▶ **Study material**
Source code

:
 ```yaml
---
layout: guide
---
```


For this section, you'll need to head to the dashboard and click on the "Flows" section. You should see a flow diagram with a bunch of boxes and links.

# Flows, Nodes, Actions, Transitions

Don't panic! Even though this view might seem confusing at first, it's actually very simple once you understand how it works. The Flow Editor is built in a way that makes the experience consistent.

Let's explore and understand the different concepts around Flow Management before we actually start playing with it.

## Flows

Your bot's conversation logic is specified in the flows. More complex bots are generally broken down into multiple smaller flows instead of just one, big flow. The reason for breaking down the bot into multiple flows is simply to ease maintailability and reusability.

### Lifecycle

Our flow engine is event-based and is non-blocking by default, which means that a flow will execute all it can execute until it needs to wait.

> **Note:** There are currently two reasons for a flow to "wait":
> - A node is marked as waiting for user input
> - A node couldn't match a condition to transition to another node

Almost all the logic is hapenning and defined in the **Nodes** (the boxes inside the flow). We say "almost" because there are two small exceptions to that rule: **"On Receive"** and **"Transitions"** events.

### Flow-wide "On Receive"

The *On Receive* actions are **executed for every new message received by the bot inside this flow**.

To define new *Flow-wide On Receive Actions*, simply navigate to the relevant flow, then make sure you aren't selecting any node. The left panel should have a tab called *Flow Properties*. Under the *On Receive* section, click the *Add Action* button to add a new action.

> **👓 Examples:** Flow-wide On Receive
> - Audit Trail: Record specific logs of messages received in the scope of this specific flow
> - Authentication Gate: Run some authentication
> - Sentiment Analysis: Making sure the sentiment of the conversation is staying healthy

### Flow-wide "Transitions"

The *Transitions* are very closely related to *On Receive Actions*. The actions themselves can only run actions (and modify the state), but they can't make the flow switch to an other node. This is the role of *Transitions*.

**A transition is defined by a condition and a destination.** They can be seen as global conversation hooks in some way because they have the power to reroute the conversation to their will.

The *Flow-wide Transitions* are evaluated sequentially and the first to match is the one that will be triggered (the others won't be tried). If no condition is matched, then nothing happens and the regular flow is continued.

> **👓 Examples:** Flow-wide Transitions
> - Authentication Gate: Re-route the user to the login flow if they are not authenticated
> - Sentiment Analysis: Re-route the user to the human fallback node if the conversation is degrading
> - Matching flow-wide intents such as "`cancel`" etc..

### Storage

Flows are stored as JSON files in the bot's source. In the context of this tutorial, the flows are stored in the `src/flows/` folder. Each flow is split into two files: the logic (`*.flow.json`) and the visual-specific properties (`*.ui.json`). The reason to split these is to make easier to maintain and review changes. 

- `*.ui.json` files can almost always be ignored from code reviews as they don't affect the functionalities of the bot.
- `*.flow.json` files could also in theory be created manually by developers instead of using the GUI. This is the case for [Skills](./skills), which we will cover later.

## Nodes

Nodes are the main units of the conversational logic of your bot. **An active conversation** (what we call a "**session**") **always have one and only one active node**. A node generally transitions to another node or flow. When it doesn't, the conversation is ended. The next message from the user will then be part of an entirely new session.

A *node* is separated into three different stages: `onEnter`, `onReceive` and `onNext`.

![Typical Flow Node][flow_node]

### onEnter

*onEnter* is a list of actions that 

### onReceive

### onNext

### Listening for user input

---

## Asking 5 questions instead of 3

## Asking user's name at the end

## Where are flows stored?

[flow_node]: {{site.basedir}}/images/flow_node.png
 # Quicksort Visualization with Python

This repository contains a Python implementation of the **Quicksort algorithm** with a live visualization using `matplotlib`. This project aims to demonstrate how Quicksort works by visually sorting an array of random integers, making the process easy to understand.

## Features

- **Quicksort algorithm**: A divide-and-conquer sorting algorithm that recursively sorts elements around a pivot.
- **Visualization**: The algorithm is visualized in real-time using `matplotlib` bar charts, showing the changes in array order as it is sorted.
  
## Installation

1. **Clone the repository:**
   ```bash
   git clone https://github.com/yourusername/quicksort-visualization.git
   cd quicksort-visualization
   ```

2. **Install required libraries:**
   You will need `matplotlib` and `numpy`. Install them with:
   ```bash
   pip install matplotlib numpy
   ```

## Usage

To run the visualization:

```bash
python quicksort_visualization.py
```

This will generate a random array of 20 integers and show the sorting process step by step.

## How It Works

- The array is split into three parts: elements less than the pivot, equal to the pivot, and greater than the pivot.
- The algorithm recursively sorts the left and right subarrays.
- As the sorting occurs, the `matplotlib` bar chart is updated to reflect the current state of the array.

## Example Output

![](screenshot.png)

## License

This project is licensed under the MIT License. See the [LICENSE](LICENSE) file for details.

▶ **Aim of the exercise**
When a line in the data holds the word "elements", show that line.

▶ **Response box**
- **Quicksort algorithm**: A divide-and-conquer sorting algorithm that recursively sorts elements around a pivot.
- The array is split into three parts: elements less than the pivot, equal to the pivot, and greater than the pivot.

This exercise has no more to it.